Evaluation of residual load-bearing capacity for corroded steel strands via MMM technique

Abstract

The quantitative evaluation of the residual load-carrying capacity of corroded cables is critical to the safe service of bridge structures. In this study, the locally corroded steel strands with different corrosion degrees were obtained through electrochemical experiments and the metal magnetic memory (MMM) signals were collected by the TSC-9 M-12 tester. The tensile failure tests of corroded steel strands were conducted by the WAW-1000 tensile testing machine. The distribution laws of the normal component Hz signals for steel strands in different corrosion cases were detailed and a three-dimensional (3D) magnetic dipole model of corroded steel strands was developed considering the end effects.

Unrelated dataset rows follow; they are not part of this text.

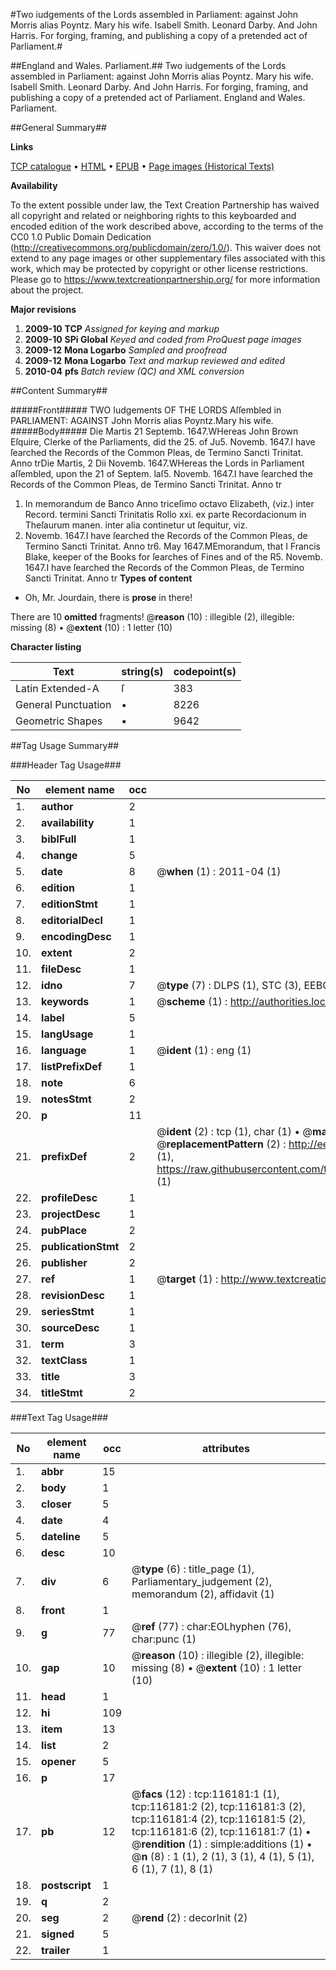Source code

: #Two iudgements of the Lords assembled in Parliament: against John Morris alias Poyntz. Mary his wife. Isabell Smith. Leonard Darby. And John Harris. For forging, framing, and publishing a copy of a pretended act of Parliament.#

##England and Wales. Parliament.##
Two iudgements of the Lords assembled in Parliament: against John Morris alias Poyntz. Mary his wife. Isabell Smith. Leonard Darby. And John Harris. For forging, framing, and publishing a copy of a pretended act of Parliament.
England and Wales. Parliament.

##General Summary##

**Links**

[TCP catalogue](http://www.ota.ox.ac.uk/tcp/)  • 
[HTML](http://tei.it.ox.ac.uk/tcp/Texts-HTML/free/A83/A83917.html)  • 
[EPUB](http://tei.it.ox.ac.uk/tcp/Texts-EPUB/free/A83/A83917.epub) • 
[Page images (Historical Texts)](https://historicaltexts.jisc.ac.uk/eebo-99863963e)

**Availability**

To the extent possible under law, the Text Creation Partnership has waived all copyright and related or neighboring rights to this keyboarded and encoded edition of the work described above, according to the terms of the CC0 1.0 Public Domain Dedication (http://creativecommons.org/publicdomain/zero/1.0/). This waiver does not extend to any page images or other supplementary files associated with this work, which may be protected by copyright or other license restrictions. Please go to https://www.textcreationpartnership.org/ for more information about the project.

**Major revisions**

1. __2009-10__ __TCP__ *Assigned for keying and markup*
1. __2009-10__ __SPi Global__ *Keyed and coded from ProQuest page images*
1. __2009-12__ __Mona Logarbo__ *Sampled and proofread*
1. __2009-12__ __Mona Logarbo__ *Text and markup reviewed and edited*
1. __2010-04__ __pfs__ *Batch review (QC) and XML conversion*

##Content Summary##

#####Front#####
TWO Iudgements OF THE LORDS Aſſembled in PARLIAMENT: AGAINST
John Morris alias Poyntz.Mary his wife.
#####Body#####
Die Martis 21 Septemb. 1647.WHereas John Brown Eſquire, Clerke of the Parliaments, did the 25. of Ju5. Novemb. 1647.I have ſearched the Records of the Common Pleas, de Termino Sancti Trinitat. Anno trDie Martis, 2 Dii Novemb. 1647.WHereas the Lords in Parliament aſſembled, upon the 21 of Septem. laſ5. Novemb. 1647.I have ſearched the Records of the Common Pleas, de Termino Sancti Trinitat. Anno tr
1. In memorandum de Banco Anno triceſimo octavo Elizabeth, (viz.) inter Record. termini Sancti Trinitatis Rollo xxi. ex parte Recordacionum in Theſaurum manen. inter alia continetur ut ſequitur, viz.
5. Novemb. 1647.I have ſearched the Records of the Common Pleas, de Termino Sancti Trinitat. Anno tr6. May 1647.MEmorandum, that I Francis Blake, keeper of the Books for ſearches of Fines and of the R5. Novemb. 1647.I have ſearched the Records of the Common Pleas, de Termino Sancti Trinitat. Anno tr
**Types of content**

  * Oh, Mr. Jourdain, there is **prose** in there!

There are 10 **omitted** fragments! 
 @__reason__ (10) : illegible (2), illegible: missing (8)  •  @__extent__ (10) : 1 letter (10)

**Character listing**


|Text|string(s)|codepoint(s)|
|---|---|---|
|Latin Extended-A|ſ|383|
|General Punctuation|•|8226|
|Geometric Shapes|▪|9642|

##Tag Usage Summary##

###Header Tag Usage###

|No|element name|occ|attributes|
|---|---|---|---|
|1.|__author__|2||
|2.|__availability__|1||
|3.|__biblFull__|1||
|4.|__change__|5||
|5.|__date__|8| @__when__ (1) : 2011-04 (1)|
|6.|__edition__|1||
|7.|__editionStmt__|1||
|8.|__editorialDecl__|1||
|9.|__encodingDesc__|1||
|10.|__extent__|2||
|11.|__fileDesc__|1||
|12.|__idno__|7| @__type__ (7) : DLPS (1), STC (3), EEBO-CITATION (1), PROQUEST (1), VID (1)|
|13.|__keywords__|1| @__scheme__ (1) : http://authorities.loc.gov/ (1)|
|14.|__label__|5||
|15.|__langUsage__|1||
|16.|__language__|1| @__ident__ (1) : eng (1)|
|17.|__listPrefixDef__|1||
|18.|__note__|6||
|19.|__notesStmt__|2||
|20.|__p__|11||
|21.|__prefixDef__|2| @__ident__ (2) : tcp (1), char (1)  •  @__matchPattern__ (2) : ([0-9\-]+):([0-9IVX]+) (1), (.+) (1)  •  @__replacementPattern__ (2) : http://eebo.chadwyck.com/downloadtiff?vid=$1&page=$2 (1), https://raw.githubusercontent.com/textcreationpartnership/Texts/master/tcpchars.xml#$1 (1)|
|22.|__profileDesc__|1||
|23.|__projectDesc__|1||
|24.|__pubPlace__|2||
|25.|__publicationStmt__|2||
|26.|__publisher__|2||
|27.|__ref__|1| @__target__ (1) : http://www.textcreationpartnership.org/docs/. (1)|
|28.|__revisionDesc__|1||
|29.|__seriesStmt__|1||
|30.|__sourceDesc__|1||
|31.|__term__|3||
|32.|__textClass__|1||
|33.|__title__|3||
|34.|__titleStmt__|2||


###Text Tag Usage###

|No|element name|occ|attributes|
|---|---|---|---|
|1.|__abbr__|15||
|2.|__body__|1||
|3.|__closer__|5||
|4.|__date__|4||
|5.|__dateline__|5||
|6.|__desc__|10||
|7.|__div__|6| @__type__ (6) : title_page (1), Parliamentary_judgement (2), memorandum (2), affidavit (1)|
|8.|__front__|1||
|9.|__g__|77| @__ref__ (77) : char:EOLhyphen (76), char:punc (1)|
|10.|__gap__|10| @__reason__ (10) : illegible (2), illegible: missing (8)  •  @__extent__ (10) : 1 letter (10)|
|11.|__head__|1||
|12.|__hi__|109||
|13.|__item__|13||
|14.|__list__|2||
|15.|__opener__|5||
|16.|__p__|17||
|17.|__pb__|12| @__facs__ (12) : tcp:116181:1 (1), tcp:116181:2 (2), tcp:116181:3 (2), tcp:116181:4 (2), tcp:116181:5 (2), tcp:116181:6 (2), tcp:116181:7 (1)  •  @__rendition__ (1) : simple:additions (1)  •  @__n__ (8) : 1 (1), 2 (1), 3 (1), 4 (1), 5 (1), 6 (1), 7 (1), 8 (1)|
|18.|__postscript__|1||
|19.|__q__|2||
|20.|__seg__|2| @__rend__ (2) : decorInit (2)|
|21.|__signed__|5||
|22.|__trailer__|1||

The linear relationships between the magnetic characteristic quantity Hn and the corrosion cross-section loss rate As were revealed and verified by the theoretical and finite element simulation results. Based on the above relationships, a quantitative linear relationship between the residual load-carrying capacity F and the corrosion cross-section loss rate As of the corroded steel strand was proposed. The relative errors of the residual load-carrying capacity F calculated by the proposed quantitative method were overall within 20%. This study provides a basis for evaluating the residual load-carrying capacity of corroded cables using the MMM technique.